Source material:

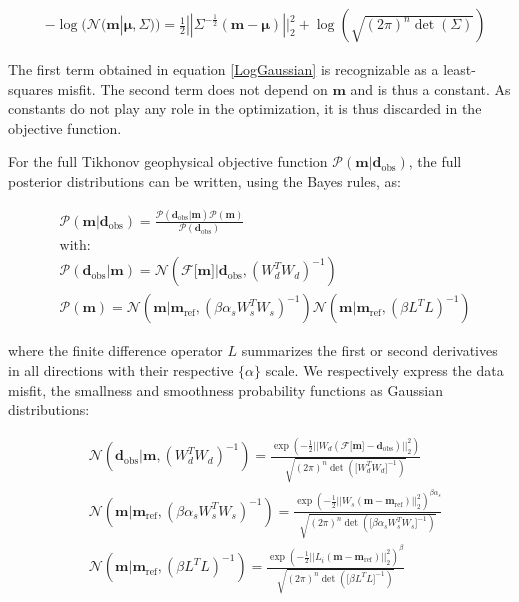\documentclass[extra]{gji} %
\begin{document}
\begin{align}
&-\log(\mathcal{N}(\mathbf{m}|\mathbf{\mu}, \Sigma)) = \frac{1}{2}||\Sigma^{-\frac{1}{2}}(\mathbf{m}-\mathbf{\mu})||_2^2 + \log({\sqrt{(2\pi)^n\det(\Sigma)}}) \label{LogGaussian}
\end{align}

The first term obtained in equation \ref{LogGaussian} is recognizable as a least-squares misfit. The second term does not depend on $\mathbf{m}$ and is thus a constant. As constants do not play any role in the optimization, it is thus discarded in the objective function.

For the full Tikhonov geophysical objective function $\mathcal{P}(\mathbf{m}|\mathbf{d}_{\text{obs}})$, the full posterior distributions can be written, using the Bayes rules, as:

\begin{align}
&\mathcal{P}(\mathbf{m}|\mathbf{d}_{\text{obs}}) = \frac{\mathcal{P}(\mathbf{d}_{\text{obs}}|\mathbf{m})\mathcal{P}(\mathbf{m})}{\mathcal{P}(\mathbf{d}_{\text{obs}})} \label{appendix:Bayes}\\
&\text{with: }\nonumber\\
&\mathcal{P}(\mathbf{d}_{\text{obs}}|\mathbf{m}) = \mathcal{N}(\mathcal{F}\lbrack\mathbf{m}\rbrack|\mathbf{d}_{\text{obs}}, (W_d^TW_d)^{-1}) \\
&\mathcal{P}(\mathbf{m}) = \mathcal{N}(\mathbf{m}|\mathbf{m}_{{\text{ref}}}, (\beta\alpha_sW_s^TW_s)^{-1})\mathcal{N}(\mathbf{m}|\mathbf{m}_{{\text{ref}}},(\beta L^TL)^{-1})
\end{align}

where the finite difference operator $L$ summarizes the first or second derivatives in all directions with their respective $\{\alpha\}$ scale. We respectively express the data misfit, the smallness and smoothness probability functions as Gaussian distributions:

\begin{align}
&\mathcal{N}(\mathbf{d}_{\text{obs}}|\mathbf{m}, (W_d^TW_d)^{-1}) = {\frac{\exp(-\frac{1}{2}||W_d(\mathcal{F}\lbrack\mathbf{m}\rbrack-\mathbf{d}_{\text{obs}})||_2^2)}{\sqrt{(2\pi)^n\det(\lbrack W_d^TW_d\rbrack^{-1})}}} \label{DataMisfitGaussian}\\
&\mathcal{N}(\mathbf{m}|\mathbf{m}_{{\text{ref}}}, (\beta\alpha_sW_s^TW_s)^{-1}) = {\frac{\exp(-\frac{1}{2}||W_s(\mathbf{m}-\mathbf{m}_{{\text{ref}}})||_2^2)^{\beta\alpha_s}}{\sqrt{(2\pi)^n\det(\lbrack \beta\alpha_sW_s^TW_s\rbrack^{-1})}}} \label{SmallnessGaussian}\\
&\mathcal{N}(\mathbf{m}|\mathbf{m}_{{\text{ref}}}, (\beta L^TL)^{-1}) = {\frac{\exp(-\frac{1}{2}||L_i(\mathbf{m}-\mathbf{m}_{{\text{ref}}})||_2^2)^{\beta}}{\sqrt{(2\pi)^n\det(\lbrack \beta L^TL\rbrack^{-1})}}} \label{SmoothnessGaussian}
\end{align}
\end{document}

Task objective:
The images are to be left out while the entries are written out exactly.

Result for this task:
\documentclass[extra]{gji} %
\begin{document}
\begin{align}
&-\log(\mathcal{N}(\mathbf{m}|\mathbf{\mu}, \Sigma)) = \frac{1}{2}||\Sigma^{-\frac{1}{2}}(\mathbf{m}-\mathbf{\mu})||_2^2 + \log({\sqrt{(2\pi)^n\det(\Sigma)}}) \label{LogGaussian}
\end{align}

The first term obtained in equation \ref{LogGaussian} is recognizable as a least-squares misfit. The second term does not depend on $\mathbf{m}$ and is thus a constant. As constants do not play any role in the optimization, it is thus discarded in the objective function.

For the full Tikhonov geophysical objective function $\mathcal{P}(\mathbf{m}|\mathbf{d}_{\text{obs}})$, the full posterior distributions can be written, using the Bayes rules, as:

\begin{align}
&\mathcal{P}(\mathbf{m}|\mathbf{d}_{\text{obs}}) = \frac{\mathcal{P}(\mathbf{d}_{\text{obs}}|\mathbf{m})\mathcal{P}(\mathbf{m})}{\mathcal{P}(\mathbf{d}_{\text{obs}})} \label{appendix:Bayes}\\
&\text{with: }\nonumber\\
&\mathcal{P}(\mathbf{d}_{\text{obs}}|\mathbf{m}) = \mathcal{N}(\mathcal{F}\lbrack\mathbf{m}\rbrack|\mathbf{d}_{\text{obs}}, (W_d^TW_d)^{-1}) \\
&\mathcal{P}(\mathbf{m}) = \mathcal{N}(\mathbf{m}|\mathbf{m}_{{\text{ref}}}, (\beta\alpha_sW_s^TW_s)^{-1})\mathcal{N}(\mathbf{m}|\mathbf{m}_{{\text{ref}}},(\beta L^TL)^{-1})
\end{align}

where the finite difference operator $L$ summarizes the first or second derivatives in all directions with their respective $\{\alpha\}$ scale. We respectively express the data misfit, the smallness and smoothness probability functions as Gaussian distributions:

\begin{align}
&\mathcal{N}(\mathbf{d}_{\text{obs}}|\mathbf{m}, (W_d^TW_d)^{-1}) = {\frac{\exp(-\frac{1}{2}||W_d(\mathcal{F}\lbrack\mathbf{m}\rbrack-\mathbf{d}_{\text{obs}})||_2^2)}{\sqrt{(2\pi)^n\det(\lbrack W_d^TW_d\rbrack^{-1})}}} \label{DataMisfitGaussian}\\
&\mathcal{N}(\mathbf{m}|\mathbf{m}_{{\text{ref}}}, (\beta\alpha_sW_s^TW_s)^{-1}) = {\frac{\exp(-\frac{1}{2}||W_s(\mathbf{m}-\mathbf{m}_{{\text{ref}}})||_2^2)^{\beta\alpha_s}}{\sqrt{(2\pi)^n\det(\lbrack \beta\alpha_sW_s^TW_s\rbrack^{-1})}}} \label{SmallnessGaussian}\\
&\mathcal{N}(\mathbf{m}|\mathbf{m}_{{\text{ref}}}, (\beta L^TL)^{-1}) = {\frac{\exp(-\frac{1}{2}||L_i(\mathbf{m}-\mathbf{m}_{{\text{ref}}})||_2^2)^{\beta}}{\sqrt{(2\pi)^n\det(\lbrack \beta L^TL\rbrack^{-1})}}} \label{SmoothnessGaussian}
\end{align}
\end{document}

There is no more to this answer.